Masses & Mainstream (1948–1963) was an American Marxist monthly publication headquartered in New York City. The magazine resulted from a merger between New Masses, which ceased publication in January 1948, and Mainstream, a Communist cultural quarterly established in 1947.

Masses & Mainstream was edited by Samuel Sillen. On the board of editors were critics, writers and scholars including Sidney Finkelstein, W.E.B. Du Bois, Mike Gold, Herbert Aptheker, Phillip Bonosky, Lloyd L. Brown, Annette Rubinstein, and John Howard Lawson.
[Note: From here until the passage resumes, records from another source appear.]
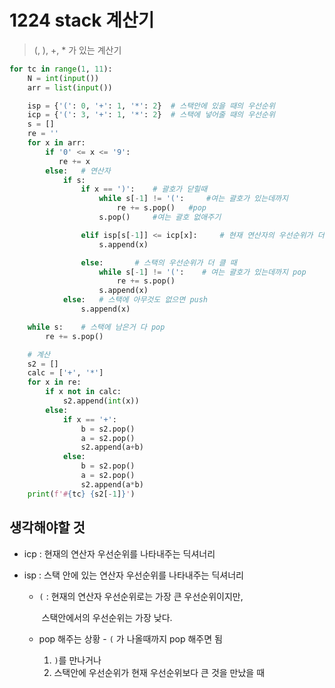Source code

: # 1224 stack 계산기

> (, ), +, * 가 있는 계산기

```python
for tc in range(1, 11):
    N = int(input())
    arr = list(input())

    isp = {'(': 0, '+': 1, '*': 2}  # 스택안에 있을 때의 우선순위
    icp = {'(': 3, '+': 1, '*': 2}  # 스택에 넣어줄 때의 우선순위
    s = []
    re = ''
    for x in arr:
        if '0' <= x <= '9':
           re += x
        else:   # 연산자
            if s:
                if x == ')':    # 괄호가 닫힐때
                    while s[-1] != '(':     #여는 괄호가 있는데까지
                        re += s.pop()   #pop
                    s.pop()     #여는 괄호 없애주기

                elif isp[s[-1]] <= icp[x]:     # 현재 연산자의 우선순위가 더 클때 push
                    s.append(x)

                else:       # 스택의 우선순위가 더 클 때
                    while s[-1] != '(':    # 여는 괄호가 있는데까지 pop
                        re += s.pop()
                    s.append(x)
            else:	# 스택에 아무것도 없으면 push
                s.append(x)

    while s:	# 스택에 남은거 다 pop
        re += s.pop()

    # 계산
    s2 = []
    calc = ['+', '*']
    for x in re:
        if x not in calc:
            s2.append(int(x))
        else:
            if x == '+':
                b = s2.pop()
                a = s2.pop()
                s2.append(a+b)
            else:
                b = s2.pop()
                a = s2.pop()
                s2.append(a*b)
    print(f'#{tc} {s2[-1]}')
```



## 생각해야할 것



* icp : 현재의 연산자 우선순위를 나타내주는 딕셔너리

* isp : 스택 안에 있는 연산자 우선순위를 나타내주는 딕셔너리

  * `(` : 현재의 연산자 우선순위로는 가장 큰 우선순위이지만,

    ​		스택안에서의 우선순위는 가장 낮다.

  * pop 해주는 상황 - `(` 가 나올때까지 pop 해주면 됨

    1.  `)`를 만나거나 
    2. 스택안에 우선순위가 현재 우선순위보다 큰 것을 만났을 때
Although many of the magazine's best-known contributors had written for New Masses before World War II, Masses & Mainstream also provided a platform for younger writers such as Howard Fast, Thomas McGrath, Eve Merriam, Jesús Colón, and Lorraine Hansberry.

In a book about the African-American cultural left of the 1950s, Mary Washington observes: "Except for black publications, no magazines or journals, even leftist journals like Partisan Review, published black writers regularly in the 1950s or 1960s" to the same extent as Masses & Mainstream. In its 1952 Negro History Week issue, the magazine listed 20 black contributors—among them Alice Childress, James W. Ford, William L. Patterson, Pettis Perry, Paul Robeson, and Charles W. White—whose writings appeared in the magazine in the prior year.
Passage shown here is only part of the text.